Soluble growth factors and cytokines derived from fibroblasts are known to directly affect AR stimulation and AR-regulated PSA expression in the context of androgen deprivation. The castration-induced decrease in serum PSA following subcutaneous inoculation with LNCaP cells plus human bone fibroblasts as an in vivo model of PCa has been reported previously;34 in this study, a correlation between serum PSA levels and three growth factors (ie, FGF2, TGFα, and TGFβ) was observed. In addition, Shigemura et al showed that conditioned medium from co-cultures of LNCaP cells and human prostate stromal fibroblasts induced PSA promoter reporter activity, ERK phosphorylation, and AR phosphorylation in LNCaP cells in vitro.35 Our investigation revealed that fibroblast heterogeneity directly affected PSA expression and the activation of Stat3, but not Akt or ERK, in LNCaP cells co-cultured in vitro. In addition, previous studies have suggested that IGF1, KGF (also known as FGF7), EGF, and IL6 stimulate AR and PSA expression in the context of androgen deficiency12, 36, 37 via signaling pathways including Akt, Stat3, and ERK.11 We confirmed that EGF, IGF1, and IL6 stimulated the expression of AR and PSA proteins in LNCaP cells, suggesting that soluble factors derived from fibroblasts may function similar to androgen in the absence of androgen. Thus, a heterogeneous combination of growth factors and cytokines derived from fibroblasts could be responsible for AR stimulation of PCa cells in the context of androgen deprivation.

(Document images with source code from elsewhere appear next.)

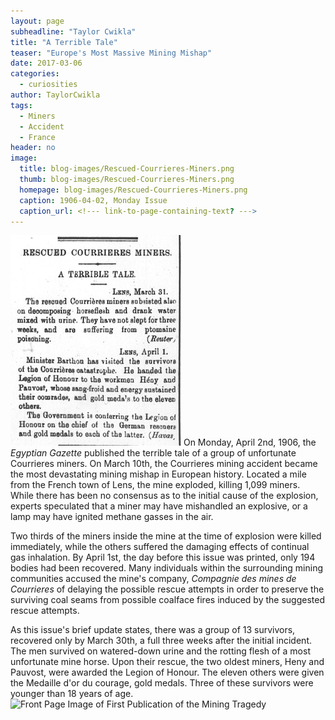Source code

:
 ```yaml
---
layout: page
subheadline: "Taylor Cwikla"
title: "A Terrible Tale"
teaser: "Europe's Most Massive Mining Mishap"
date: 2017-03-06
categories:
  - curiosities
author: TaylorCwikla
tags:
  - Miners
  - Accident
  - France
header: no
image:
  title: blog-images/Rescued-Courrieres-Miners.png
  thumb: blog-images/Rescued-Courrieres-Miners.png
  homepage: blog-images/Rescued-Courrieres-Miners.png
  caption: 1906-04-02, Monday Issue
  caption_url: <!--- link-to-page-containing-text? --->
---
```

![Newspaper Clipping of Rescued Courrier Miners](Rescued-Courrieres-Miners.png)
On Monday, April 2nd, 1906, the _Egyptian Gazette_ published the terrible tale of a group of unfortunate Courrieres miners. On March 10th, the Courrieres mining accident became the most devastating mining mishap in European history. Located a mile from the French town of Lens, the mine exploded, killing 1,099 miners. While there has been no consensus as to the initial cause of the explosion, experts speculated that a miner may have mishandled an explosive, or a lamp may have ignited methane gasses in the air.

Two thirds of the miners inside the mine at the time of explosion were killed immediately, while the others suffered the damaging effects of continual gas inhalation. By April 1st, the day before this issue was printed, only 194 bodies had been recovered. Many individuals within the surrounding mining communities accused the mine's company, _Compagnie des mines de Courrieres_ of delaying the possible rescue attempts in order to preserve the surviving coal seams from possible coalface fires induced by the suggested rescue attempts.  

As this issue's brief update states, there was a group of 13 survivors, recovered only by March 30th, a full three weeks after the initial incident. The men survived on watered-down urine and the rotting flesh of a most unfortunate mine horse. Upon their rescue, the two oldest miners, Heny and Pauvost, were awarded the Legion of Honour. The eleven others were given the Medaille d'or du courage, gold medals. Three of these survivors were younger than 18 years of age.
![Front Page Image of First Publication of the Mining Tragedy](Mines-de-Courrieres)
[](http://www.history.com/this-day-in-history/mine-explosion-kills-1060-in-france)
[](http://www.mineaccidents.com.au/mine-accident/162/courrieres-mine-disaster-1906)
[](https://seanmunger.com/2014/03/10/fire-in-the-dark-the-astonishing-story-of-the-courrieres-mine-disaster/)
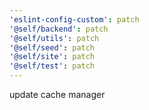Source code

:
```yaml
---
'eslint-config-custom': patch
'@self/backend': patch
'@self/utils': patch
'@self/seed': patch
'@self/site': patch
'@self/test': patch
---
```


update cache manager
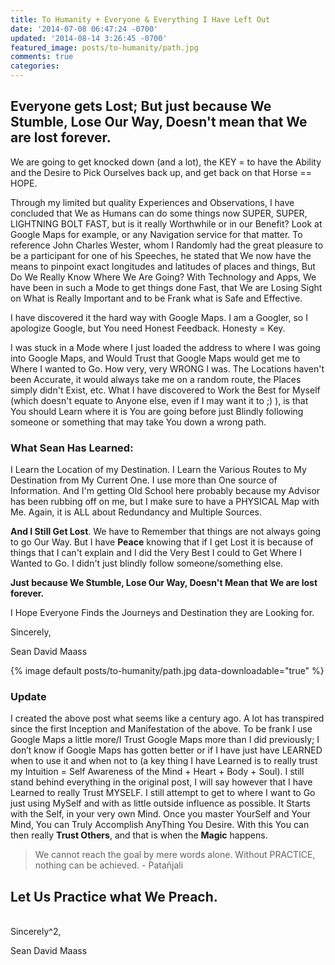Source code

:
 ```yaml
---
title: To Humanity + Everyone & Everything I Have Left Out
date: '2014-07-08 06:47:24 -0700'
updated: '2014-08-14 3:26:45 -0700'
featured_image: posts/to-humanity/path.jpg
comments: true
categories:
---
```


## Everyone gets Lost; But just because We Stumble, Lose Our Way, __Doesn't mean that We are lost forever__.



We are going to get knocked down (and a lot), the KEY = to have the Ability and the Desire to Pick Ourselves back up, and get back on that Horse == HOPE.

Through my limited but quality Experiences and Observations, I have concluded that We as Humans can do some things now SUPER, SUPER, LIGHTNING BOLT FAST, but is it really Worthwhile or in our Benefit? Look at Google Maps for example, or any Navigation service for that matter.  To reference John Charles Wester, whom I Randomly had the great pleasure to be a participant for one of his Speeches, he stated that We now have the means to pinpoint exact longitudes and latitudes of places and things, But Do We Really Know Where We Are Going?  With Technology and Apps, We have been in such a Mode to get things done Fast, that We are Losing Sight on What is Really Important and to be Frank what is Safe and Effective.

I have discovered it the hard way with Google Maps. I am a Googler, so I apologize Google, but You need Honest Feedback. Honesty = Key.

I was stuck in a Mode where I just loaded the address to where I was going into Google Maps, and Would Trust that Google Maps would get me to Where I wanted to Go. How very, very WRONG I was.  The Locations haven't been Accurate, it would always take me on a random route, the Places simply didn't Exist, etc.  What I have discovered to Work the Best for Myself (which doesn't equate to Anyone else, even if I may want it to ;) ), is that You should Learn where it is You are going before just Blindly following someone or something that may take You down a wrong path.

### What Sean Has Learned:

I Learn the Location of my Destination. I Learn the Various Routes to My Destination from My Current One.  I use more than One source of Information.  And I'm getting Old School here probably because my Advisor has been rubbing off on me, but I make sure to have a PHYSICAL Map with Me. Again, it is ALL about Redundancy and Multiple Sources.

__And I Still Get Lost__. We have to Remember that things are not always going to go Our Way. But I have __Peace__ knowing that if I get Lost it is because of things that I can't explain and I did the Very Best I could to Get Where I Wanted to Go. I didn't just blindly follow someone/something else.

__Just because We Stumble, Lose Our Way, Doesn't Mean that We are lost forever.__

I Hope Everyone Finds the Journeys and Destination they are Looking for.

Sincerely,

Sean David Maass

{% image default posts/to-humanity/path.jpg data-downloadable="true" %}

### Update
I created the above post what seems like a century ago. A lot has transpired since the first Inception and Manifestation of the above. To be frank I use Google Maps a little more/I Trust Google Maps more than I did previously; I don’t know if Google Maps has gotten better or if I have just have LEARNED when to use it and when not to (a key thing I have Learned is to really trust my Intuition = Self Awareness of the Mind + Heart + Body + Soul).  I still stand behind everything in the original post, I will say however that I have Learned to really Trust MYSELF.  I still attempt to get to where I want to Go just using MySelf and with as little outside influence as possible. It Starts with the Self, in your very own Mind. Once you master YourSelf and Your Mind, You can Truly Accomplish AnyThing You Desire. With this You can then really __Trust Others__, and that is when the __Magic__ happens.

> We cannot reach the goal by mere words alone.
> Without PRACTICE, nothing can be achieved. - Patañjali


## Let Us Practice what We Preach.

<br/>
Sincerely^2,

Sean David Maass
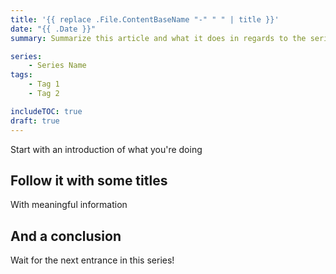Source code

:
```yaml
---
title: '{{ replace .File.ContentBaseName "-" " " | title }}'
date: "{{ .Date }}"
summary: Summarize this article and what it does in regards to the series it belongs to

series:
    - Series Name
tags:
    - Tag 1
    - Tag 2

includeTOC: true
draft: true
---
```


Start with an introduction of what you're doing

## Follow it with some titles

With meaningful information

## And a conclusion

Wait for the next entrance in this series!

In this study, we formed a hypothesis to explain our previous clinical observations. Tumor-promoting ‘aggressive’ fibroblasts, so-called cancer-associated fibroblasts (CAFs), are well known.38 CAFs surround cancer cells to support the survival and proliferation of cancer cells in a paracrine fashion. On the other hand, Hayashi et al reported that rat urogenital sinus mesenchyme, which had some features similar to CAFs, but that biologically works to promote the development, differentiation and ultimately growth quiescence of the prostate elicited a reduction in tumorigenic potential of Dunning prostatic adenocarcinoma.39 Recent studies have also demonstrated that normal human fibroblasts can inhibit the proliferation of tumor cells.40, 41 We hypothesize that these ‘protective’ fibroblasts could also preserve the AR dependence of PCa cells after ADT. Moreover, Banerjee et al demonstrated that epigenetic changes in prostatic fibroblasts could cause DNA damage, mediating prostate tumor progression.42 Thus, androgen deficiency may contribute to reciprocal transfer of fibroblasts between ‘protective’ and ‘aggressive’ states. Although Ayala et al evaluated the possibility of using quantification of reactive stroma elements for prediction of disease progression,43 we would suggest that the quality of fibroblasts is also an important factor that can be used to distinguish between ‘aggressive’ and ‘protective’ fibroblasts, which may be determined by the combination of stromal biomarkers. Future studies are needed to identify the specific profile of stroma-derived factors responsible for disease progression.